Change that by one order of magnitude, and they suddenly they are competing directly with rest of the well established and well funded manufacturers who already sell expensive exotics: Aston Martin, Audi, Ferrari, Lamborghini, Maserati, McLaren, Mercedes Benz, Porsche, etc. Good luck with that.

alfadriver
alfadriver SuperDork
10/1/10 2:00 p.m.
nderwater wrote:
alfadriver wrote: Lotus's real problems is not that only 1 in 1000 has ever heard of them, it's that 1 in 1,000,000 new cars are theirs. Change that by one order of magnitude, and they suddenly have a viable business.
Change that by one order of magnitude, and they suddenly they are competing directly with rest of the well established and well funded manufacturers who already sell expensive exotics: Aston Martin, Audi, Ferrari, Lamborghini, Maserati, McLaren, Mercedes Benz, Porsche, etc. Good luck with that.

At the prices they sell the cars at, they need to change the number by two orders of magnitude. Otherwise- they ARE up against the high volume exotics.
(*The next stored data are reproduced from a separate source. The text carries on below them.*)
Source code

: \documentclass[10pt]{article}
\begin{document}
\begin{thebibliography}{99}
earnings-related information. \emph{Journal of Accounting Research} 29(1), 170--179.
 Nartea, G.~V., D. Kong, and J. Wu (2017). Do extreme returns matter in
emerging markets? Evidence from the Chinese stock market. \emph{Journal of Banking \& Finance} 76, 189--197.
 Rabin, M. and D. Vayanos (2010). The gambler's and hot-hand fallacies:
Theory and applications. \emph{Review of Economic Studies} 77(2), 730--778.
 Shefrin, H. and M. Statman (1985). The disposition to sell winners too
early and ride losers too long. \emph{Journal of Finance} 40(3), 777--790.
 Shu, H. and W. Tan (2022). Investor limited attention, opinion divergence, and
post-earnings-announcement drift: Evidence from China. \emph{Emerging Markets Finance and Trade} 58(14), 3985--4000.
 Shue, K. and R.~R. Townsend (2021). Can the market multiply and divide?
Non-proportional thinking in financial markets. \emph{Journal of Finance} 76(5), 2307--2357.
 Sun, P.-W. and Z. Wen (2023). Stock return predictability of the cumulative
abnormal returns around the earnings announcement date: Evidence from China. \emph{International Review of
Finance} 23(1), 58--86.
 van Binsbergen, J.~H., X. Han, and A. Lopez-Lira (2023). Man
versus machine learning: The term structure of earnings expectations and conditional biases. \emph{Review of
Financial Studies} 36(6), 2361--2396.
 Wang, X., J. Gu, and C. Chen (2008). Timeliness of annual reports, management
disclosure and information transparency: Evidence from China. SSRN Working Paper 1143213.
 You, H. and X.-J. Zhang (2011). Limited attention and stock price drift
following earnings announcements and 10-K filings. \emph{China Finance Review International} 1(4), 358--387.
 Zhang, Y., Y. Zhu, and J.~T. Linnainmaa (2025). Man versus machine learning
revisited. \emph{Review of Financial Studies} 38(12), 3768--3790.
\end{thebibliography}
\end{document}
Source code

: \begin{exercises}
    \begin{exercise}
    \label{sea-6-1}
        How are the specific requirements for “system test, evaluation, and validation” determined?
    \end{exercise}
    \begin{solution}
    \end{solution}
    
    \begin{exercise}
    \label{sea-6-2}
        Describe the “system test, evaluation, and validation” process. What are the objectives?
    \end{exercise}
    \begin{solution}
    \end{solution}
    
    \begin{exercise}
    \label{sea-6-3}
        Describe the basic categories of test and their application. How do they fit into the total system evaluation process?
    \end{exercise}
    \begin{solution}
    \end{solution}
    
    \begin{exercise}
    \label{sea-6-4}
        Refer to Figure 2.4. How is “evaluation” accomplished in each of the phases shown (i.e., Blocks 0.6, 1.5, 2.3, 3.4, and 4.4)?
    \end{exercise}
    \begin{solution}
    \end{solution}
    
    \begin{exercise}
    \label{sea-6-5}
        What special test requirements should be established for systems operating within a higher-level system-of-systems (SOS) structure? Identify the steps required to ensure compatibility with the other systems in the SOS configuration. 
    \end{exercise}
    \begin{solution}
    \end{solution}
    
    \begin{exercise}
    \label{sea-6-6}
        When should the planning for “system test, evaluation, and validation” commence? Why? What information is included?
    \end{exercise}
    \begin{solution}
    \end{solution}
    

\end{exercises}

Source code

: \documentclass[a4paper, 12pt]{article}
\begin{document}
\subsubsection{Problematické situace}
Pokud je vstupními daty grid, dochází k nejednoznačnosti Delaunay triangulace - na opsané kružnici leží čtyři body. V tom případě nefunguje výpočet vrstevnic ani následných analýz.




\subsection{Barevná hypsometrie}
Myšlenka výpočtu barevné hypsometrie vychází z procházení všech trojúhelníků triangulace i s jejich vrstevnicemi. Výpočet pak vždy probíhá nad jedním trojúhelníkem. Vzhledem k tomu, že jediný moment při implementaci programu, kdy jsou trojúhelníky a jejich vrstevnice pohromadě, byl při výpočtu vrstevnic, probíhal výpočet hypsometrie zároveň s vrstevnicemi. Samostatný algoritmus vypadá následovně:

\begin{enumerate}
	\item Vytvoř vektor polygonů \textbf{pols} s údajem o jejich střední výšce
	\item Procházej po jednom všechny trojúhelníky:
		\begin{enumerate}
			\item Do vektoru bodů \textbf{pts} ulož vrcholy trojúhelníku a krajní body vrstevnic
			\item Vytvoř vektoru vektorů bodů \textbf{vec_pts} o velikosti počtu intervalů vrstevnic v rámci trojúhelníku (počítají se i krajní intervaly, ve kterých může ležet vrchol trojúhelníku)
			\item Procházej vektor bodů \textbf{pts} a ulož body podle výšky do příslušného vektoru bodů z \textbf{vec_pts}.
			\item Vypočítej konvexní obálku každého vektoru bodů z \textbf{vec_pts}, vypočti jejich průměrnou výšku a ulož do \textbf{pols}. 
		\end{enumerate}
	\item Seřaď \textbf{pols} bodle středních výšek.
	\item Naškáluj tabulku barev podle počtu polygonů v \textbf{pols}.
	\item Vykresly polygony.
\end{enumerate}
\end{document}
None of which live on their own (P cars came the closest, but otherwise, all are owned by a parent now- MB doesn't count).

Ian F
Ian F Dork
10/1/10 3:17 p.m.

In reply to Schmidlap:

I agree with everything Bob says, but still... it would be nice if one Lotus car stayed true to the original vision... maybe at a low enough price-point that I could consider buying one.

Twin_Cam
Twin_Cam Dork
10/1/10 6:11 p.m.
Schmidlap wrote: This is their "holy crap, we're no longer the only player in the 'super light, stripped down car targeted at 0.000001% of the public'

They aren't?

mblommel
mblommel GRM+ Memberand Reader
10/1/10 6:18 p.m.

Perhaps the "old, out of date" Elises will drop in price. I would guess the typical douchebag exotic car buyer they now seem to be persuing would have no need for something that is clearly not the latest model, with no paddle shift or cupholders. I'm sad for the demise of the true Lotus ideals. I guess you can always still buy a Caterham, Atom or similar.

GameboyRMH
GameboyRMH GRM+ Memberand SuperDork
10/1/10 8:26 p.m.

I saw it and came crying over here right away. RIP Elise

I usually like the angular hyper-futuristic cars but this one's butt ugly.

GameboyRMH
GameboyRMH GRM+ Memberand SuperDork
10/1/10 8:35 p.m.
Schmidlap wrote: Can I counter all this doom and gloom about Lotus with the 3190lb, 620hp KERS equipped 2013 Esprit? http://www.insideline.com/lotus/esprit/lotus-esprit-concept-2010-paris-auto-show.html

3190lbs? Not really

nderwater
nderwater HalfDork
10/1/10 8:59 p.m.

I was depressed when I first heard that the current Evora was just shy of 3,000 pounds. In stretching the chassis a few inches, swapping the i4 for a v6, and upgrading the interior, the car gained about a thousand pounds on the Elise, though it is built using the same architecture.

wcelliot
wcelliot HalfDork
10/1/10 10:12 p.m.

I'm glad you asked that, 'cause I was going to, too. Complain all you want- but if you never buy a new car, you do know that your opinion is moot, right?

I absolutey agree with your point, but I assume that you do realize that many of us here could but a new car, but choose not to do so because of either the car offered or the economics involved?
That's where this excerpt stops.